The copy has to match the records word for word and include no pictures.
##########
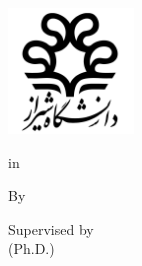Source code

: \begin{titlepage}
    \begin{latin}
        \centering\bfseries
        \includegraphics[width=0.25\textwidth]{assets/shiraz_university_logo}

        {\LatinUniversity}

        \vspace{\baselineskip}
        {\large \LatinSchool}

        {\large {\LatinDegreeAbbr} {\LatinType} in \\ {\LatinField}}

        \vspace{3\baselineskip}
        {\Large \LatinTitle}

        \vspace{3\baselineskip}
        By \\
        {\large \LatinName}

        \vspace{2\baselineskip}
        Supervised by \\
        {\large {\LatinSupervisor} (Ph.D.)}

        \vspace{\baselineskip}
        {\large \LatinDate}
    \end{latin}
\end{titlepage}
##########
WRITTEN SOLUTION:
Source code

: \begin{titlepage}
    \begin{latin}
        \centering\bfseries
        \includegraphics[width=0.25\textwidth]{assets/shiraz_university_logo}

        {\LatinUniversity}

        \vspace{\baselineskip}
        {\large \LatinSchool}

        {\large {\LatinDegreeAbbr} {\LatinType} in \\ {\LatinField}}

        \vspace{3\baselineskip}
        {\Large \LatinTitle}

        \vspace{3\baselineskip}
        By \\
        {\large \LatinName}

        \vspace{2\baselineskip}
        Supervised by \\
        {\large {\LatinSupervisor} (Ph.D.)}

        \vspace{\baselineskip}
        {\large \LatinDate}
    \end{latin}
\end{titlepage}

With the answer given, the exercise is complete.